米田知子 “Japanese House” 展覧会評
Tomoko Yoneda, an artist known for her cool allegorical photographs of sites of historical trauma, recently turned her lens to a series of Japanese-style houses in Taipei. These homes had belonged to families associated with the imperialist Japanese government and were built between 1895 and 1945, during the colonial occupation. (They include, for instance, the residence of General Wang Shu-Ming, chief of staff under Chiang Kai-shek and a Japanese house at the Beitou Hot Springs, known then as the “Hakone of Taiwan.”) The coexistence of the past and the present in the residences, now abandoned or used by the heirs of immigrants from mainland China, is powerfully rendered in the works. In some photos, the faint daylight entering uninhabited space emphasizes the blankness of a place that has lost its historical moments; in others, the ghostly views of a garden captured through the frosted glass and curtains contrasts with the dark door frames, and indicates the presence of the past that gives spiritual grace to the site.

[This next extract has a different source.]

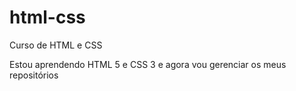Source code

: # html-css
 Curso de HTML e CSS

 Estou aprendendo HTML 5 e CSS 3 e agora vou gerenciar os meus repositórios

Citing traces of cultural hybridity––such as the blending of Japanese architectural space with Art Deco designs and fragments of a Chinese poem calligraphed on a door––Yoneda here documents the ambivalent results of cultural exchange. Her pictures suggest lost time through a focus on the evocative fragments of ruins and the ephemeral, capturing both the haunting aura of the sites and the dominant aesthetic theme shared by the classical Japanese and Chinese cultures. Originally photographed for the 2009 Kuandu Biennale in Taipei, but making their Japanese debut with this show, the photos demonstrate Yoneda’s ability to transmit the tangible experience of the specific site and its referential capacity.